[Assignment]:
Output, exactly as written, the lines below starting at the line containing "Please refer to" and ending at the line containing "Thanks to any who answer the call for help.". Drop the pictures and keep both end lines.
****************
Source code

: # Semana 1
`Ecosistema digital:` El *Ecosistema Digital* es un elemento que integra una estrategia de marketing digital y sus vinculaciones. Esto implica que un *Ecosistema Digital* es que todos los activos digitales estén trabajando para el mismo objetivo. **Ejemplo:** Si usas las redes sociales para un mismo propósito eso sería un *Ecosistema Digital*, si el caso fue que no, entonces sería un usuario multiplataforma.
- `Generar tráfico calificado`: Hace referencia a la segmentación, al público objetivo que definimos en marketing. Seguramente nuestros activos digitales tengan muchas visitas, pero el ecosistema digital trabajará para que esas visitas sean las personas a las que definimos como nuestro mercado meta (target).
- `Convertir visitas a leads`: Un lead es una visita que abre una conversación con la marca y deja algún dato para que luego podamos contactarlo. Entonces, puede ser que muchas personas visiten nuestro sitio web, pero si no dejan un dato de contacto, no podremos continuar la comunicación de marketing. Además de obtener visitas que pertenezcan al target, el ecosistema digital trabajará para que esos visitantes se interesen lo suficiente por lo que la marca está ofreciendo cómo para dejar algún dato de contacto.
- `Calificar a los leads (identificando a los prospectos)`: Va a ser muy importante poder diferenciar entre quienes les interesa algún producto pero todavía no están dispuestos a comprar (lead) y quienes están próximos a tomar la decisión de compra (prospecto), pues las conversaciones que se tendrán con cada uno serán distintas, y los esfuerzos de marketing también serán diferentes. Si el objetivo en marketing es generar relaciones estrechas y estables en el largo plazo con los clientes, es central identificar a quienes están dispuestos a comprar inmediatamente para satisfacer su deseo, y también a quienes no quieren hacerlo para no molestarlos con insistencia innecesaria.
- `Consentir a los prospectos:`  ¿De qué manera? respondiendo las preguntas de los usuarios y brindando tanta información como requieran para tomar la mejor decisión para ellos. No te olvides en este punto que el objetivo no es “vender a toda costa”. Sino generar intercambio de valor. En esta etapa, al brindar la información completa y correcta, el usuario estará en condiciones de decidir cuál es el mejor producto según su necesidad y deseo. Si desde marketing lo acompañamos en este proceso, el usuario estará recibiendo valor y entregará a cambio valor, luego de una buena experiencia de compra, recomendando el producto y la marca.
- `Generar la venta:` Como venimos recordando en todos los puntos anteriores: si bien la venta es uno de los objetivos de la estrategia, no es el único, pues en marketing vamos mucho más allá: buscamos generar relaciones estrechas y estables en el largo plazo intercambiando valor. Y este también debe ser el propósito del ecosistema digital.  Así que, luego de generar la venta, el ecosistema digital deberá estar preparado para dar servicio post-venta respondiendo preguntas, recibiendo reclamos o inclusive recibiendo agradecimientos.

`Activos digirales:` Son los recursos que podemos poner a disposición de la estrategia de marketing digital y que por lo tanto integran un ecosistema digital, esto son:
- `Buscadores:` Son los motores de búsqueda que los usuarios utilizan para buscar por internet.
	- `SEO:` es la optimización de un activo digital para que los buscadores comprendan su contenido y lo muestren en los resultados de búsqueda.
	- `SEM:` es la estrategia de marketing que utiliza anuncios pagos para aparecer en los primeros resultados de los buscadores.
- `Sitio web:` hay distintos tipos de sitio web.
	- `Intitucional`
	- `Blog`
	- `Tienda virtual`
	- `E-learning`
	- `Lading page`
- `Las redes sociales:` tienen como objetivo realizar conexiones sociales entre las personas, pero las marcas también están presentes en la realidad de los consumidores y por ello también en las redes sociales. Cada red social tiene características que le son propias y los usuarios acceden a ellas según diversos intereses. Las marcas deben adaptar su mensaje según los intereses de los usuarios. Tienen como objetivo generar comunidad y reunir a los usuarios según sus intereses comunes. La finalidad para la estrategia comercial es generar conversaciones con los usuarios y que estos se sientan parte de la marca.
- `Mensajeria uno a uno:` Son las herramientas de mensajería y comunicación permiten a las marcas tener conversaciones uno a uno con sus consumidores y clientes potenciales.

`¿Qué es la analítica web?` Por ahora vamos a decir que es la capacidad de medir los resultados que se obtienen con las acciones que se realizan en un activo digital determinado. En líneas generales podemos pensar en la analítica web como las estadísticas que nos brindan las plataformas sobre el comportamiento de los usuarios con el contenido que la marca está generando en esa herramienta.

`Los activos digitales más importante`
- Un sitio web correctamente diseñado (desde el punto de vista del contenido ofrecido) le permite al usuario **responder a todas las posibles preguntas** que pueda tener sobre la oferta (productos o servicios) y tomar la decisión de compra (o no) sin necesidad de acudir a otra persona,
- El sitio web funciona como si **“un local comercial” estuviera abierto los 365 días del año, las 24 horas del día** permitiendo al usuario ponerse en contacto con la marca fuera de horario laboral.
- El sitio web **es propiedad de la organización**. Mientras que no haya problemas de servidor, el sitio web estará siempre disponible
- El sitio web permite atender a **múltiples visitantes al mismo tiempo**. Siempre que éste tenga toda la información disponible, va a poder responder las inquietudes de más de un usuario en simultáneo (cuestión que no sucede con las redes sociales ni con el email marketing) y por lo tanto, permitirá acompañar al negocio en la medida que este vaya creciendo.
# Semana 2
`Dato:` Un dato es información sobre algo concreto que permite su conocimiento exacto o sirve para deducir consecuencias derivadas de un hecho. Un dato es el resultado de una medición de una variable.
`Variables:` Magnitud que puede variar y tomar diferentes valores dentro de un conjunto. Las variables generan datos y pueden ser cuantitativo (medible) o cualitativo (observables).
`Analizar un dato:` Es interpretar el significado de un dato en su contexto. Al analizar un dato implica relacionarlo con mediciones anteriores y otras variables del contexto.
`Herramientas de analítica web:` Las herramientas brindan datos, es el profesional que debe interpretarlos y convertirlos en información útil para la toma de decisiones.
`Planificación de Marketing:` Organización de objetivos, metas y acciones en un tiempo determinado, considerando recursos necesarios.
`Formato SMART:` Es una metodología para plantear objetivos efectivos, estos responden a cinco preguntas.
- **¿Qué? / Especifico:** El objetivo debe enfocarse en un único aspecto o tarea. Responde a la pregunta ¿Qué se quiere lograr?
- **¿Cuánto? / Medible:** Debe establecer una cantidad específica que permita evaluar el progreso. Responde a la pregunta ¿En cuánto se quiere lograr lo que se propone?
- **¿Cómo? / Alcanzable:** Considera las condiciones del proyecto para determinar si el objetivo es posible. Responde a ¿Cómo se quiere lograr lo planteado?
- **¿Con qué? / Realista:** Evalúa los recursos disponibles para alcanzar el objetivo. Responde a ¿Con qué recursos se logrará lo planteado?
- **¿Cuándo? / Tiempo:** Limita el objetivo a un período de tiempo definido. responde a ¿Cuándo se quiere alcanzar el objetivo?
****************
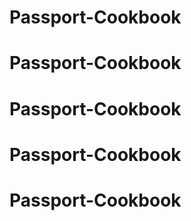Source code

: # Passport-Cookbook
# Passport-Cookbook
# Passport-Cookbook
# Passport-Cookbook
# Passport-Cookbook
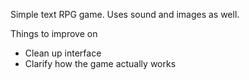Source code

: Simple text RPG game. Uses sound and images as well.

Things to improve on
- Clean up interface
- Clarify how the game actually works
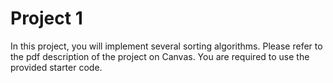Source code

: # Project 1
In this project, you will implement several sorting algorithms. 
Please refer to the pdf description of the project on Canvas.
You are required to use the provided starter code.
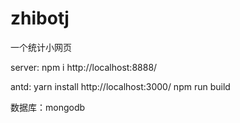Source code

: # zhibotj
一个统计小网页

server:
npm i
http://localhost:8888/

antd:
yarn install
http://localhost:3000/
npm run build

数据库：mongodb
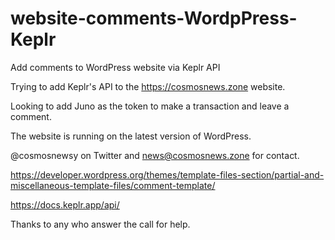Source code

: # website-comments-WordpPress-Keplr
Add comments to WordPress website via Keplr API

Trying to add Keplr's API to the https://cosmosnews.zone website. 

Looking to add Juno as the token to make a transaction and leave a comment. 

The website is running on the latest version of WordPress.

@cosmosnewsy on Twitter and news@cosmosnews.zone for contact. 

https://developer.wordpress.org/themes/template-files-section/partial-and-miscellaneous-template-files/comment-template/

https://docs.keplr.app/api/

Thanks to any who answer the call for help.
****************
[Solution for this problem]:
Please refer to the pdf description of the project on Canvas.
You are required to use the provided starter code.
Source code

: # zhibotj
一个统计小网页

server:
npm i
http://localhost:8888/

antd:
yarn install
http://localhost:3000/
npm run build

数据库：mongodb
Source code

: # website-comments-WordpPress-Keplr
Add comments to WordPress website via Keplr API

Trying to add Keplr's API to the https://cosmosnews.zone website. 

Looking to add Juno as the token to make a transaction and leave a comment. 

The website is running on the latest version of WordPress.

@cosmosnewsy on Twitter and news@cosmosnews.zone for contact. 

https://developer.wordpress.org/themes/template-files-section/partial-and-miscellaneous-template-files/comment-template/

https://docs.keplr.app/api/

Thanks to any who answer the call for help.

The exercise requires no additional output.